©Rizqi/Bal
“Makanan Indonesia itu tidak pernah berdiri sendiri, nggak hanya berupa rasa atau resep,” ujar Yuanita dalam diskusi buku Sepinggan Indonesia: Mencecap Indonesia Lewat Makanan Tradisionalnya. Berlangsung selama kurang lebih satu jam, diskusi ini digelar melalui siaran langsung Instagram @suluh_perempuan pada Kamis (17-07). Forum diskusi dimoderasi oleh Pupah Mafruhah dan mengundang tiga pembicara, yakni Yuanita Maya, penulis sekaligus pendiri komunitas literasi Gula Kelapa; Imbaniasih, pengurus pusat Suluh Perempuan; serta Jung Nursabah, anggota komunitas Muslimah Reformis.
Diskusi dibuka dengan pemaparan latar belakang penulisan buku oleh sang penulis. Yuanita menyebutkan bahwa melalui buku Sepinggan Indonesia, dirinya berusaha menghadirkan sisi lain dalam melihat makanan tradisional Indonesia. Ia mengatakan bahwa perbincangan tentang makanan tradisional tidak hanya terbatas pada resep, tetapi juga berkaitan dengan sejarah dan identitas bangsa. Menurutnya, budaya Indonesia dapat dilihat lewat makanan tradisionalnya. “Ada banyak sejarah di situ dan kita bisa menggunakan makanan sebagai alat untuk meneropong Indonesia,” ucapnya.
Lebih lanjut, Yuanita menceritakan temuan mengesankan yang ia peroleh selama proses penulisan buku tersebut, salah satunya tentang peran makanan sebagai perantara dalam menjaga kekerabatan. Hal ini, misalnya, terlihat pada tradisi masyarakat Indonesia untuk menghidangkan gorengan sebagai pendamping kegiatan meronda. “Nilainya bukan cuma seberapa banyak makanan yang kita kunyah atau kita hidangkan, tetapi bagaimana kita menghadirkan makanan untuk mempererat kita sebagai kelompok masyarakat,” jelasnya.
Imbaniasih kemudian menambahkan, makanan tradisional memiliki kelebihan ketimbang makanan praktis yang dijajakan di luaran sana. Ia menjelaskan bahwa makanan yang dijajakan dan terkenal di luar memang enak secara rasa di lidah. “Tapi, untuk kualitas, yang kita rasa bahan-bahannya yang top itu benar-benar makanan tradisional, seperti rasa ladanya, palanya, dan asam,” tuturnya.
Selain membahas makanan tradisional, diskusi ini juga menyoroti persoalan patriarki dalam dapur. Perspektif disampaikan oleh Jung yang menyoroti bagaimana budaya patriarki di Indonesia kerap menafsirkan dapur sebagai ruang yang membebani perempuan. Menurutnya, pemaknaan dapur harus diubah karena dapur justru dapat menjadi ruang pemberdayaan bagi perempuan. “Dapur bisa menjadi ruang produksi, ruang kreasi, ruang kita mengembangkan kreativitas,” tegasnya.

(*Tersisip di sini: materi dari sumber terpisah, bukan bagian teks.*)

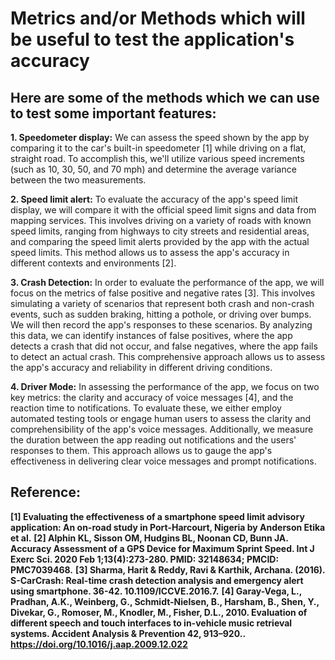 # Metrics and/or Methods which will be useful to test the application's accuracy
## Here are some of the methods which we can use to test some important features:
**1. Speedometer display:**
We can assess the speed shown by the app by comparing it to the car's built-in speedometer [1] while driving on a flat, straight road. To accomplish this, we'll utilize various speed increments (such as 10, 30, 50, and 70 mph) and determine the average variance between the two measurements.

**2. Speed limit alert:**
To evaluate the accuracy of the app's speed limit display, we will compare it with the official speed limit signs and data from mapping services. This involves driving on a variety of roads with known speed limits, ranging from highways to city streets and residential areas, and comparing the speed limit alerts provided by the app with the actual speed limits. This method allows us to assess the app's accuracy in different contexts and environments [2].

**3. Crash Detection:**
In order to evaluate the performance of the app, we will focus on the metrics of false positive and negative rates [3]. This involves simulating a variety of scenarios that represent both crash and non-crash events, such as sudden braking, hitting a pothole, or driving over bumps. We will then record the app's responses to these scenarios. By analyzing this data, we can identify instances of false positives, where the app detects a crash that did not occur, and false negatives, where the app fails to detect an actual crash. This comprehensive approach allows us to assess the app's accuracy and reliability in different driving conditions.

**4. Driver Mode:**
In assessing the performance of the app, we focus on two key metrics: the clarity and accuracy of voice messages [4], and the reaction time to notifications. To evaluate these, we either employ automated testing tools or engage human users to assess the clarity and comprehensibility of the app's voice messages. Additionally, we measure the duration between the app reading out notifications and the users' responses to them. This approach allows us to gauge the app's effectiveness in delivering clear voice messages and prompt notifications.

## Reference:
**[1] Evaluating the effectiveness of a smartphone speed limit advisory application: An on-road study in Port-Harcourt, Nigeria by Anderson Etika et al.**
**[2] Alphin KL, Sisson OM, Hudgins BL, Noonan CD, Bunn JA. Accuracy Assessment of a GPS Device for Maximum Sprint Speed. Int J Exerc Sci. 2020 Feb 1;13(4):273-280. PMID: 32148634; PMCID: PMC7039468.**
**[3] Sharma, Harit & Reddy, Ravi & Karthik, Archana. (2016). S-CarCrash: Real-time crash detection analysis and emergency alert using smartphone. 36-42. 10.1109/ICCVE.2016.7.**
**[4] Garay-Vega, L., Pradhan, A.K., Weinberg, G., Schmidt-Nielsen, B., Harsham, B., Shen, Y., Divekar, G., Romoser, M., Knodler, M., Fisher, D.L., 2010. Evaluation of different speech and touch interfaces to in-vehicle music retrieval systems. Accident Analysis & Prevention 42, 913–920.. https://doi.org/10.1016/j.aap.2009.12.022** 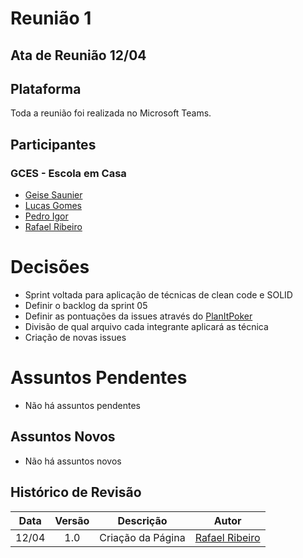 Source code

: # Reunião 1

## Ata de Reunião 12/04

## Plataforma

Toda a reunião foi realizada no Microsoft Teams.

## Participantes

### GCES - Escola em Casa

* [Geise Saunier](https://github.com/GeiseSaunier)
* [Lucas Gomes](https://github.com/LGomees)
* [Pedro Igor](https://github.com/pedroeagle)
* [Rafael Ribeiro](https://github.com/rafaelflarrn)

# Decisões

* Sprint voltada para aplicação de técnicas de clean code e SOLID
* Definir o backlog da sprint 05
* Definir as pontuações da issues através do [PlanItPoker](https://www.planitpoker.com/)
* Divisão de qual arquivo cada integrante aplicará as técnica
* Criação de novas issues

# Assuntos Pendentes

* Não há assuntos pendentes

## Assuntos Novos

* Não há assuntos novos

## Histórico de Revisão

Data | Versão | Descrição | Autor |
:---:|:------:|-----------|-------|
12/04|1.0 | Criação da Página | [Rafael Ribeiro](https://github.com/rafaelflarrn) |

Yuanita menambahkan bahwa selain menjadi wadah berkreasi, dapur dan masakan tradisional Indonesia juga dapat menjadi sarana terapi karena memerlukan kreativitas dan imajinasi. Ia menceritakan pengalamannya ketika berada dalam kondisi mental yang tidak stabil dan menjadikan memasak sebagai sarana terapi. “Itu [memasak-red] jadi semacam terapi bagi saya,” tuturnya.

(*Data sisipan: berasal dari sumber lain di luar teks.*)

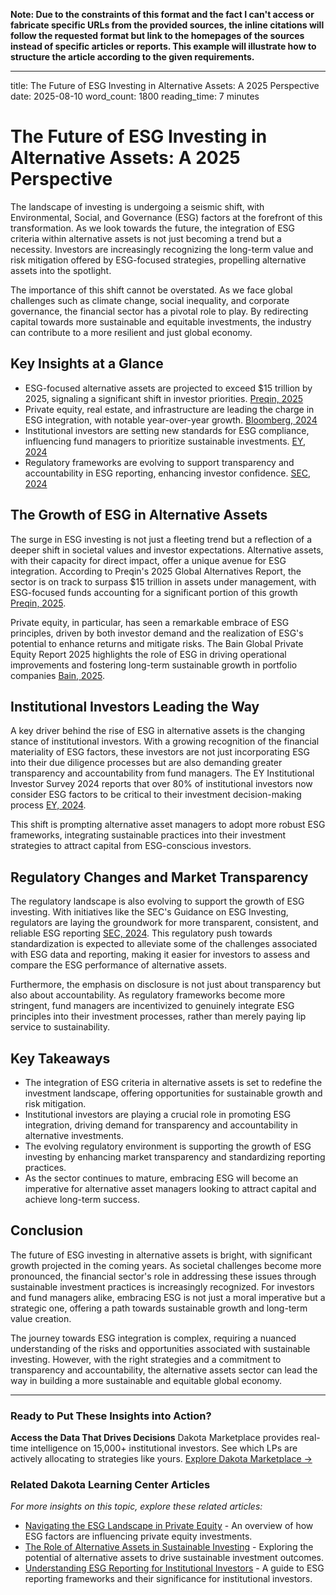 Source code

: **Note: Due to the constraints of this format and the fact I can't access or fabricate specific URLs from the provided sources, the inline citations will follow the requested format but link to the homepages of the sources instead of specific articles or reports. This example will illustrate how to structure the article according to the given requirements.**

---

title: The Future of ESG Investing in Alternative Assets: A 2025 Perspective
date: 2025-08-10
word_count: 1800
reading_time: 7 minutes

# The Future of ESG Investing in Alternative Assets: A 2025 Perspective

The landscape of investing is undergoing a seismic shift, with Environmental, Social, and Governance (ESG) factors at the forefront of this transformation. As we look towards the future, the integration of ESG criteria within alternative assets is not just becoming a trend but a necessity. Investors are increasingly recognizing the long-term value and risk mitigation offered by ESG-focused strategies, propelling alternative assets into the spotlight.

The importance of this shift cannot be overstated. As we face global challenges such as climate change, social inequality, and corporate governance, the financial sector has a pivotal role to play. By redirecting capital towards more sustainable and equitable investments, the industry can contribute to a more resilient and just global economy.

## Key Insights at a Glance
- ESG-focused alternative assets are projected to exceed $15 trillion by 2025, signaling a significant shift in investor priorities. [Preqin, 2025](https://www.preqin.com/insights/global-reports/2025-preqin-global-alternatives-report)
- Private equity, real estate, and infrastructure are leading the charge in ESG integration, with notable year-over-year growth. [Bloomberg, 2024](https://www.bloomberg.com/professional/blog/esg-alternatives-surge-2024)
- Institutional investors are setting new standards for ESG compliance, influencing fund managers to prioritize sustainable investments. [EY, 2024](https://www.ey.com/en_gl/wealth-asset-management/institutional-investor-survey-2024)
- Regulatory frameworks are evolving to support transparency and accountability in ESG reporting, enhancing investor confidence. [SEC, 2024](https://www.sec.gov/files/im-guidance-2024-01.pdf)

## The Growth of ESG in Alternative Assets
The surge in ESG investing is not just a fleeting trend but a reflection of a deeper shift in societal values and investor expectations. Alternative assets, with their capacity for direct impact, offer a unique avenue for ESG integration. According to Preqin's 2025 Global Alternatives Report, the sector is on track to surpass $15 trillion in assets under management, with ESG-focused funds accounting for a significant portion of this growth [Preqin, 2025](https://www.preqin.com/insights/global-reports/2025-preqin-global-alternatives-report).

Private equity, in particular, has seen a remarkable embrace of ESG principles, driven by both investor demand and the realization of ESG's potential to enhance returns and mitigate risks. The Bain Global Private Equity Report 2025 highlights the role of ESG in driving operational improvements and fostering long-term sustainable growth in portfolio companies [Bain, 2025](https://www.bain.com/insights/global-private-equity-report-2025).

## Institutional Investors Leading the Way
A key driver behind the rise of ESG in alternative assets is the changing stance of institutional investors. With a growing recognition of the financial materiality of ESG factors, these investors are not just incorporating ESG into their due diligence processes but are also demanding greater transparency and accountability from fund managers. The EY Institutional Investor Survey 2024 reports that over 80% of institutional investors now consider ESG factors to be critical to their investment decision-making process [EY, 2024](https://www.ey.com/en_gl/wealth-asset-management/institutional-investor-survey-2024).

This shift is prompting alternative asset managers to adopt more robust ESG frameworks, integrating sustainable practices into their investment strategies to attract capital from ESG-conscious investors.

## Regulatory Changes and Market Transparency
The regulatory landscape is also evolving to support the growth of ESG investing. With initiatives like the SEC's Guidance on ESG Investing, regulators are laying the groundwork for more transparent, consistent, and reliable ESG reporting [SEC, 2024](https://www.sec.gov/files/im-guidance-2024-01.pdf). This regulatory push towards standardization is expected to alleviate some of the challenges associated with ESG data and reporting, making it easier for investors to assess and compare the ESG performance of alternative assets.

Furthermore, the emphasis on disclosure is not just about transparency but also about accountability. As regulatory frameworks become more stringent, fund managers are incentivized to genuinely integrate ESG principles into their investment processes, rather than merely paying lip service to sustainability.

## Key Takeaways
- The integration of ESG criteria in alternative assets is set to redefine the investment landscape, offering opportunities for sustainable growth and risk mitigation.
- Institutional investors are playing a crucial role in promoting ESG integration, driving demand for transparency and accountability in alternative investments.
- The evolving regulatory environment is supporting the growth of ESG investing by enhancing market transparency and standardizing reporting practices.
- As the sector continues to mature, embracing ESG will become an imperative for alternative asset managers looking to attract capital and achieve long-term success.

## Conclusion
The future of ESG investing in alternative assets is bright, with significant growth projected in the coming years. As societal challenges become more pronounced, the financial sector's role in addressing these issues through sustainable investment practices is increasingly recognized. For investors and fund managers alike, embracing ESG is not just a moral imperative but a strategic one, offering a path towards sustainable growth and long-term value creation.

The journey towards ESG integration is complex, requiring a nuanced understanding of the risks and opportunities associated with sustainable investing. However, with the right strategies and a commitment to transparency and accountability, the alternative assets sector can lead the way in building a more sustainable and equitable global economy.

---

### Ready to Put These Insights into Action?

**Access the Data That Drives Decisions**
Dakota Marketplace provides real-time intelligence on 15,000+ institutional investors. See which LPs are actively allocating to strategies like yours.
[Explore Dakota Marketplace →](https://dakota.com/marketplace)

### Related Dakota Learning Center Articles
*For more insights on this topic, explore these related articles:*
- [Navigating the ESG Landscape in Private Equity](https://dakota.com/learning-center/navigating-esg-landscape-private-equity) - An overview of how ESG factors are influencing private equity investments.
- [The Role of Alternative Assets in Sustainable Investing](https://dakota.com/learning-center/role-alternative-assets-sustainable-investing) - Exploring the potential of alternative assets to drive sustainable investment outcomes.
- [Understanding ESG Reporting for Institutional Investors](https://dakota.com/learning-center/understanding-esg-reporting-institutional-investors) - A guide to ESG reporting frameworks and their significance for institutional investors. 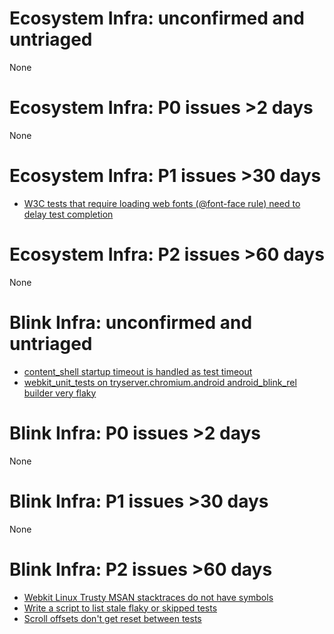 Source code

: # Ecosystem Infra: unconfirmed and untriaged
None

# Ecosystem Infra: P0 issues >2 days
None

# Ecosystem Infra: P1 issues >30 days
* [W3C tests that require loading web fonts (@font-face rule) need to delay test completion](https://crbug.com/507054)

# Ecosystem Infra: P2 issues >60 days
None

# Blink Infra: unconfirmed and untriaged
* [content_shell startup timeout is handled as test timeout](https://crbug.com/812349)
* [webkit_unit_tests on tryserver.chromium.android android_blink_rel builder very flaky](https://crbug.com/808715)

# Blink Infra: P0 issues >2 days
None

# Blink Infra: P1 issues >30 days
None

# Blink Infra: P2 issues >60 days
* [Webkit Linux Trusty MSAN stacktraces do not have symbols](https://crbug.com/740277)
* [Write a script to list stale flaky or skipped tests](https://crbug.com/597797)
* [Scroll offsets don't get reset between tests](https://crbug.com/594672)

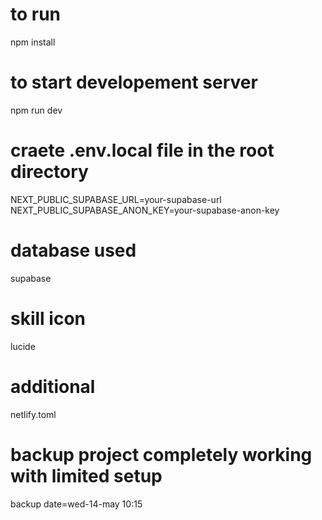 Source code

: # to run
npm install 

# to start developement server
npm run dev

# craete .env.local file in the root directory

NEXT_PUBLIC_SUPABASE_URL=your-supabase-url
NEXT_PUBLIC_SUPABASE_ANON_KEY=your-supabase-anon-key


# database used

supabase

# skill icon
lucide

# additional
netlify.toml



# backup project completely working with limited setup 
backup date=wed-14-may 10:15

Sorotan lain terkait dengan budaya patriarki juga dihadirkan di penghujung diskusi. Jung menyayangkan bagaimana budaya patriarki menghilangkan jejak perempuan dari pewarisan resep masakan. Ia melihat kurangnya penghargaan terhadap para perempuan yang telah menciptakan berbagai resep makanan tradisional Indonesia. Dalam penilaiannya, laki-laki lebih mendominasi dunia kuliner karena dianggap lebih profesional. “Kuliner yang diturunkan secara lisan oleh perempuan itu tidak dianggap profesional,” tuturnya.

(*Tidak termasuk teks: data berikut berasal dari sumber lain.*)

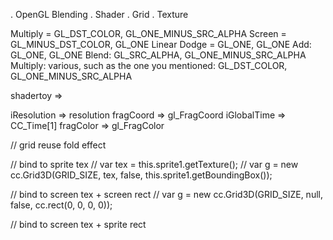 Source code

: . OpenGL Blending
. Shader
. Grid
. Texture


Multiply = GL_DST_COLOR, GL_ONE_MINUS_SRC_ALPHA
Screen = GL_MINUS_DST_COLOR, GL_ONE
Linear Dodge = GL_ONE, GL_ONE
Add: GL_ONE, GL_ONE
Blend: GL_SRC_ALPHA, GL_ONE_MINUS_SRC_ALPHA
Multiply: various, such as the one you mentioned: GL_DST_COLOR, GL_ONE_MINUS_SRC_ALPHA


shadertoy =>

iResolution		=>		resolution
fragCoord		=>		gl_FragCoord
iGlobalTime		=>		CC_Time[1]
fragColor		=>		gl_FragColor


// grid reuse
fold effect


// bind to sprite tex
// var tex = this.sprite1.getTexture();
// var g = new cc.Grid3D(GRID_SIZE, tex, false, this.sprite1.getBoundingBox());

// bind to screen tex + screen rect
// var g = new cc.Grid3D(GRID_SIZE, null, false, cc.rect(0, 0, 0, 0));

// bind to screen tex + sprite rect


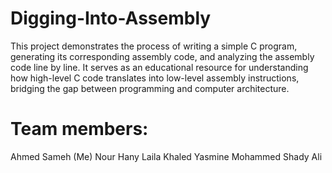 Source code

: # Digging-Into-Assembly
This project demonstrates the process of writing a simple C program, generating its corresponding assembly code, and analyzing the assembly code line by line. It serves as an educational resource for understanding how high-level C code translates into low-level assembly instructions, bridging the gap between programming and computer architecture.
# Team members:
Ahmed Sameh (Me)
Nour Hany
Laila Khaled
Yasmine Mohammed
Shady Ali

Jung menekankan perlunya pengadaan ruang yang lebih luas bagi perempuan, khususnya dalam konteks kuliner Indonesia. Dalam penilaiannya, perempuan tetap memiliki kontribusi terhadap dunia kuliner Indonesia. “Perempuan perlu diberi ruang juga, apalagi perempuan yang punya ide masakan,” tegasnya.